This newsletter appears one year after February 24, 2022. The suffering and horror caused by Russia’s march on Kyiv will remain unforgettable even for those who followed it from a safe distance in the media. Since then, the world has changed, whereby it’s unclear where the changes are headed. It was the many refugees who brought the war directly home to us in Berlin. In March and April 2022, up to 2,000 refugees arrived at Berlin’s main train station alone; since then, a total of about a million Ukrainians have come to Germany. In this time, also the Wissenschaftskolleg received many requests for support. We were able to provide immediate help in the form of guest apartments and private accommodation. Three short-term fellowships were created ad hoc, and additional Ukrainian academics were aided with funds from the Marga and Kurt Möllgaard Foundation and later from the Stiftung Preußische Seehandlung.
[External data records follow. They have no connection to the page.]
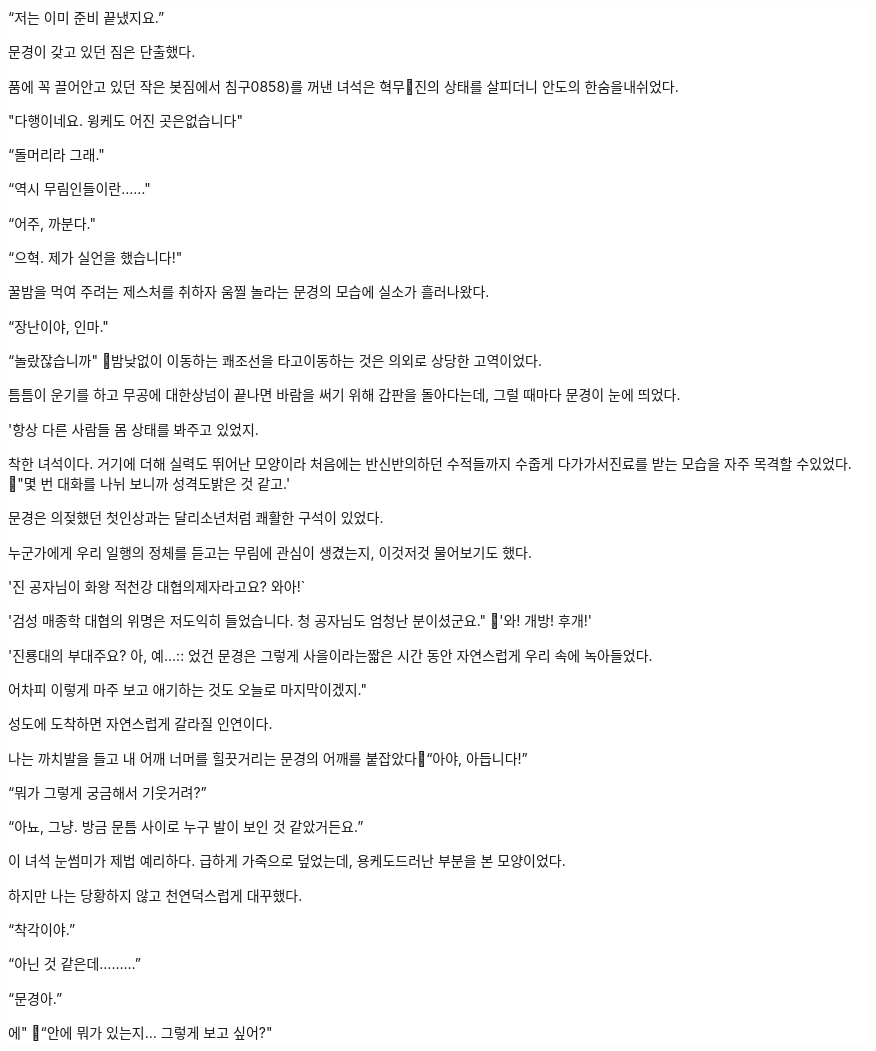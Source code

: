 “저는 이미 준비 끝냈지요.”

문경이 갖고 있던 짐은 단출했다.

품에 꼭 끌어안고 있던 작은 봇짐에서 침구0858)를 꺼낸 녀석은 혁무진의 상태를 살피더니 안도의 한숨을내쉬었다.

"다행이네요. 윙케도 어진 곳은없습니다"

“돌머리라 그래."

“역시 무림인들이란……"

“어주, 까분다."

“으혁. 제가 실언을 했습니다!"

꿀밤을 먹여 주려는 제스처를 취하자 움찔 놀라는 문경의 모습에 실소가 흘러나왔다.

“장난이야, 인마."

“놀랐잖습니까"
밤낮없이 이동하는 쾌조선을 타고이동하는 것은 의외로 상당한 고역이었다.

틈틈이 운기를 하고 무공에 대한상넘이 끝나면 바람을 써기 위해 갑판을 돌아다는데, 그럴 때마다 문경이 눈에 띄었다.

'항상 다른 사람들 몸 상태를 봐주고 있었지.

착한 녀석이다. 거기에 더해 실력도 뛰어난 모양이라 처음에는 반신반의하던 수적들까지 수줍게 다가가서진료를 받는 모습을 자주 목격할 수있었다.
"몇 번 대화를 나뉘 보니까 성격도밝은 것 같고.'

문경은 의젖했던 첫인상과는 달리소년처럼 쾌활한 구석이 있었다.

누군가에게 우리 일행의 정체를 듣고는 무림에 관심이 생겼는지, 이것저것 물어보기도 했다.

'진 공자님이 화왕 적천강 대협의제자라고요? 와아!`

'검성 매종학 대협의 위명은 저도익히 들었습니다. 청 공자님도 엄청난 분이셨군요."
'와! 개방! 후개!'

'진룡대의 부대주요? 아, 예…::
었건 문경은 그렇게 사을이라는짧은 시간 동안 자연스럽게 우리 속에 녹아들었다.

어차피 이렇게 마주 보고 애기하는 것도 오늘로 마지막이겠지."

성도에 도착하면 자연스럽게 갈라질 인연이다.

나는 까치발을 들고 내 어깨 너머를 힐끗거리는 문경의 어깨를 붙잡았다“아야, 아듭니다!”

“뭐가 그렇게 궁금해서 기웃거려?”

“아뇨, 그냥. 방금 문틈 사이로 누구 발이 보인 것 같았거든요.”

이 녀석 눈썸미가 제법 예리하다.
급하게 가죽으로 덮었는데, 용케도드러난 부분을 본 모양이었다.

하지만 나는 당황하지 않고 천연덕스럽게 대꾸했다.

“착각이야.”

“아닌 것 같은데………”

“문경아.”

에"
“안에 뭐가 있는지… 그렇게 보고 싶어?"
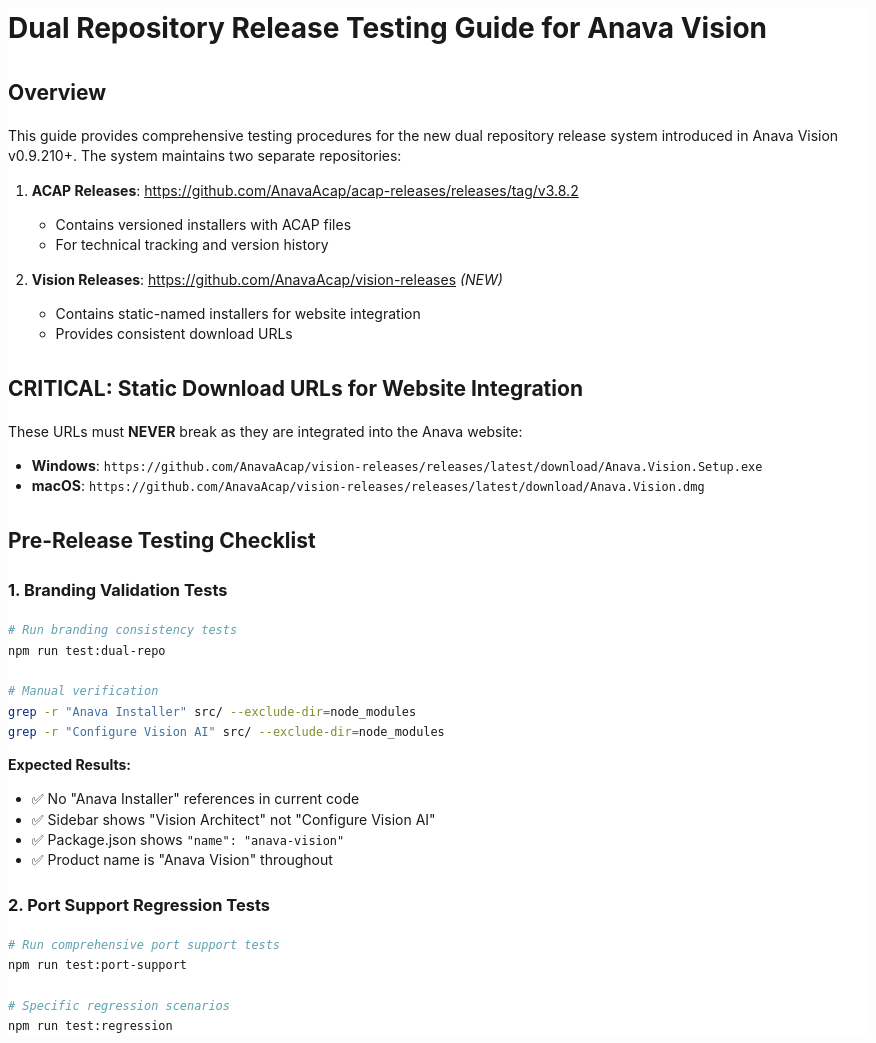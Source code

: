 # Dual Repository Release Testing Guide for Anava Vision

## Overview

This guide provides comprehensive testing procedures for the new dual repository release system introduced in Anava Vision v0.9.210+. The system maintains two separate repositories:

1. **ACAP Releases**: https://github.com/AnavaAcap/acap-releases/releases/tag/v3.8.2
   - Contains versioned installers with ACAP files
   - For technical tracking and version history
   
2. **Vision Releases**: https://github.com/AnavaAcap/vision-releases *(NEW)*
   - Contains static-named installers for website integration
   - Provides consistent download URLs

## CRITICAL: Static Download URLs for Website Integration

These URLs must **NEVER** break as they are integrated into the Anava website:

- **Windows**: `https://github.com/AnavaAcap/vision-releases/releases/latest/download/Anava.Vision.Setup.exe`
- **macOS**: `https://github.com/AnavaAcap/vision-releases/releases/latest/download/Anava.Vision.dmg`

## Pre-Release Testing Checklist

### 1. Branding Validation Tests

```bash
# Run branding consistency tests
npm run test:dual-repo

# Manual verification
grep -r "Anava Installer" src/ --exclude-dir=node_modules
grep -r "Configure Vision AI" src/ --exclude-dir=node_modules
```

**Expected Results:**
- ✅ No "Anava Installer" references in current code
- ✅ Sidebar shows "Vision Architect" not "Configure Vision AI"
- ✅ Package.json shows `"name": "anava-vision"`
- ✅ Product name is "Anava Vision" throughout

### 2. Port Support Regression Tests

```bash
# Run comprehensive port support tests
npm run test:port-support

# Specific regression scenarios
npm run test:regression
```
Ukrainian Fellows had already been invited to the Kolleg in the past, for example the sociologist Viktoriya Sereda (2017/2018), whose essay on the impact of the war on Ukranian memorial culture can be read in the current issue of this Newsletter, and the historian Andrii Portnov, who today still heads the project “Prisma Ukraïna” at the Forum Transregionale Studien. But the arrival of a whole group of academics and artists directly from the embattled regions of Ukraine and their intense talks with this year’s Fellows brought Ukraine into our focus. For example when the writer Oleksandr Irvanets from the liberated city of Irpin came to Berlin and reported on his experiences. Or when Olga Shparaga of Belarus and Mohammad Al Attar of Syria discussed their — different, yet similar — experiences with Russian imperialism. When the Kyivan composer Valentyn Sylvestrov performed a cycle of piano pieces that he wrote while fleeing. Or when in an Evening Colloquium in the series “Zur Zeit” (At the Moment), the Ukrainian author Kateryna Mishchenko and the aforementioned Andrii Portnov, together with the Munich historian of Eastern Europe, Martin Schulze Wessel, analyzed the effects of the war on the Ukrainian society.
Thus, also and precisely in times of a nearby war, the Wissenschaftskolleg remained a site of encounter, even if some of the Fellows and guests had come to Berlin completely unplanned and not by choice — and seeking, not solitude and inspiration, but a temporary place to stay, where they could come and adjust to an exile whose duration was unpredictable. That was the situation not only of Ukrainian refugees, but also of a Russian dissident who managed to leave his country — despite the increasing difficulties with air travel and at borders. We hosted the Moscow author Maxim Osipov in the Kolleg for several months; in this Newsletter, he reports on his thoughts and feelings when fleeing. The encounters between refugees from Ukraine and Russland could not be taken for granted; we regard it as great good fortune that they were repeatedly possible.
The longer the war lasts, the clearer are the devastating consequences for the country — and also for Ukrainian academia. Accordingly, the Wissenschaftskolleg has resolved to contribute to preserving and reconstructing the Ukrainian scholarship and science weakened by massive destruction, flight, and energy and economic crises. In the tradition Wolf Lepenies established in the 1990s, we want to work toward founding an Institute for Advanced Study in Ukraine – as a contribution to the reconstruction of Ukraine, as an initiative countering the brain drain, and as a platform for better integration of Ukrainian academia in the international science and scholarship landscape. This exchange is in the interest not only of Ukraine. It is to be hoped that an intensified networking with the region will work to counter the West’s paltry knowledge and massive misjudgments that are part of the prelude to this war.